Записка на чеке. Газетно-сетевой сериал-расследование - страница 6



Потом был завтрак, затем – непременная утренняя линейка, на которой у меня на гульфике светлых брюк из популярной тогда плащевки разошлась, по закону подлости, молния, и я не знал как достоять до конца, чтобы это осталось никем незамеченным. Потом я, попросив Милу прикрыть, если что, долго ремонтировал молнию у лагерного электрика в его каморке под эстрадой и присоединился опять к своим, уже когда те шагали строем и речёвками на обед.

Отобедали, возвращаемся, поднимаясь по пологому склону к своему павильону, и Мила вдруг говорит:

– А это моя сестрёнка. Её зовут Оля.

Я шёл среди ребят, что-то с ними, как обычно, обсуждая, – мы были очень друг к другу привязаны, и я потом долго получал их письма, и не сразу обратил внимание на обольстительную девичью фигурку на скамейке не доходя павильона.

Она поднялась – и сердце моё упало.

Ничего себе – «шмакодявка»! Передо мной стояло настоящее шестнадцатилетнее чудо. Я превратился в соляной столб. Я не слышал, что говорила мне Мила, не видел, как она увела и уложила без меня отряд, ибо настал тихий час. Я даже не заметил, как мы с Олей сели на ту же скамейку.

Мы говорили, как мне потом сказала Мила, больше двенадцати часов кряду. Мила вывела меня явочным порядком за скобки насыщенной отрядной жизни, так что у меня и теперь, спустя 47 (!) лет полное ощущение, что я провёл те полсуток в коконе, который приоткрывался лишь дважды. После тихого часа мимо прошествовал с задорной улыбкой Игорь со своим отрядом и весёлым баском прокричал:

– Что, Саша, два билета на дневной сеанс?!

А вечером мимо прошли моя вечная университетская любовь-досада Надя Алешкова вместе со своей подругой, легкоатлеткой – она метала диск! – Таней Козловой, и на лице делано улыбавшейся (ей – не мне!) Нади я увидел слезу, а Таня оглянулась и повертела пальцем у виска. Как эта немая мизансцена пробилась через плотный кокон отсутствия времени, я не знаю, но она врезалась мне в память на всю жизнь.

Теперь, когда я уже стар, мне представляется, что это было самым сильным впечатлением всей моей жизни. Мы с Олей пошли спать только в третьем часу ночи, поддавшись обещанию Милы, что завтра весь день не расстанемся – она отдаёт мне свой выходной, а надо – и два, которые всё равно не потратила. Видимо, и она чувствовала что-то такое, что побудило её так поступить. Мы условились с Олей, что я сразу, как встанет, поведу её на речушку Акташ, протекавшую невдалеке. Ей этого очень хотелось, а я там всё уже исходил и излазил с отрядом за август, был изумлён красотой и предвкушал впечатления Оли.

5. ОЛЯ. РАЗВЯЗКА

Проснулся я поздно: раз выходной, так меня и не разбудили. Вскочил, бросился за занавеску к своей – ну, конечно, своей уже! – Оле; кровать была пуста. Я выскочил из павильона. Отряд возвращался с линейки. Мила отводила глаза.

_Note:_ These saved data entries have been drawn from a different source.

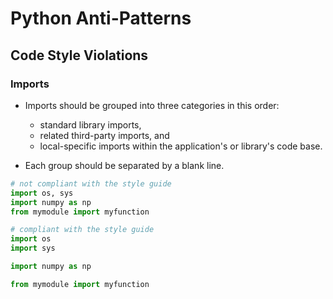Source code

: # Python Anti-Patterns

## Code Style Violations

### Imports

- Imports should be grouped into three categories in this order: 
  - standard library imports, 
  - related third-party imports, and 
  - local-specific imports within the application's or library's code base. 

- Each group should be separated by a blank line.

```python
# not compliant with the style guide
import os, sys
import numpy as np
from mymodule import myfunction
```

```python
# compliant with the style guide
import os
import sys

import numpy as np

from mymodule import myfunction
```
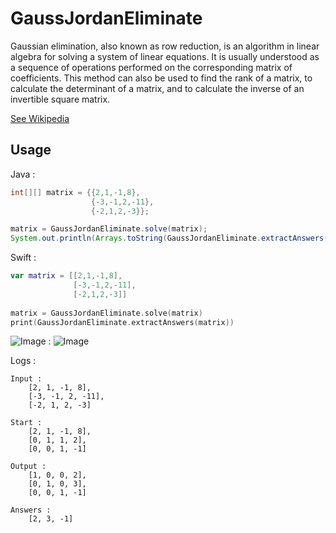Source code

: # GaussJordanEliminate

Gaussian elimination, also known as row reduction, is an algorithm in linear algebra for solving a system of linear equations. It is usually understood as a sequence of operations performed on the corresponding matrix of coefficients. This method can also be used to find the rank of a matrix, to calculate the determinant of a matrix, and to calculate the inverse of an invertible square matrix. 

[See Wikipedia](https://en.wikipedia.org/wiki/Gaussian_elimination)

## Usage

Java : 
```java
int[][] matrix = {{2,1,-1,8},
                  {-3,-1,2,-11},
                  {-2,1,2,-3}};

matrix = GaussJordanEliminate.solve(matrix);
System.out.println(Arrays.toString(GaussJordanEliminate.extractAnswers(matrix)));
```

Swift :
```swift
var matrix = [[2,1,-1,8],
              [-3,-1,2,-11],
              [-2,1,2,-3]]
        
matrix = GaussJordanEliminate.solve(matrix)
print(GaussJordanEliminate.extractAnswers(matrix))
```

![Image](https://wikimedia.org/api/rest_v1/media/math/render/svg/143d91265d57a1d2bd91ef95aec9f2e466ba411b) : ![Image](https://wikimedia.org/api/rest_v1/media/math/render/svg/158d23387edac419ba2e00a3b6bcf0f400779f2c)

Logs :
```
Input : 
    [2, 1, -1, 8],
    [-3, -1, 2, -11],
    [-2, 1, 2, -3]
    
Start : 
    [2, 1, -1, 8],
    [0, 1, 1, 2],
    [0, 0, 1, -1]
    
Output : 
    [1, 0, 0, 2],
    [0, 1, 0, 3],
    [0, 0, 1, -1]

Answers :
    [2, 3, -1]
```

– А Оля уехала, – быстро сказала она и стала особенно строго распоряжаться, готовя отряд к утренней репетиции конкурса строя и песни.

– Уехала?..

Это было даже более невероятно, чем её вчерашнее появление передо мной.

Потом пришёл Игорь и рассказал, но чтоб только не выдавал его: утром в наш павильон заходила Надя и рассказала только проснувшейся Оле, как пару недель назад я водил её глубокой ночью на Акташ и как там надо быть осторожной даже при свете дня. Ему это поведала Мила, когда он удивился, увидев, как Оля садится у столовой в хлебовозку, всякий день по утрам мотавшуюся за хлебом для лагеря в райцентр Газалкент, стоящий на пути к Ташкенту.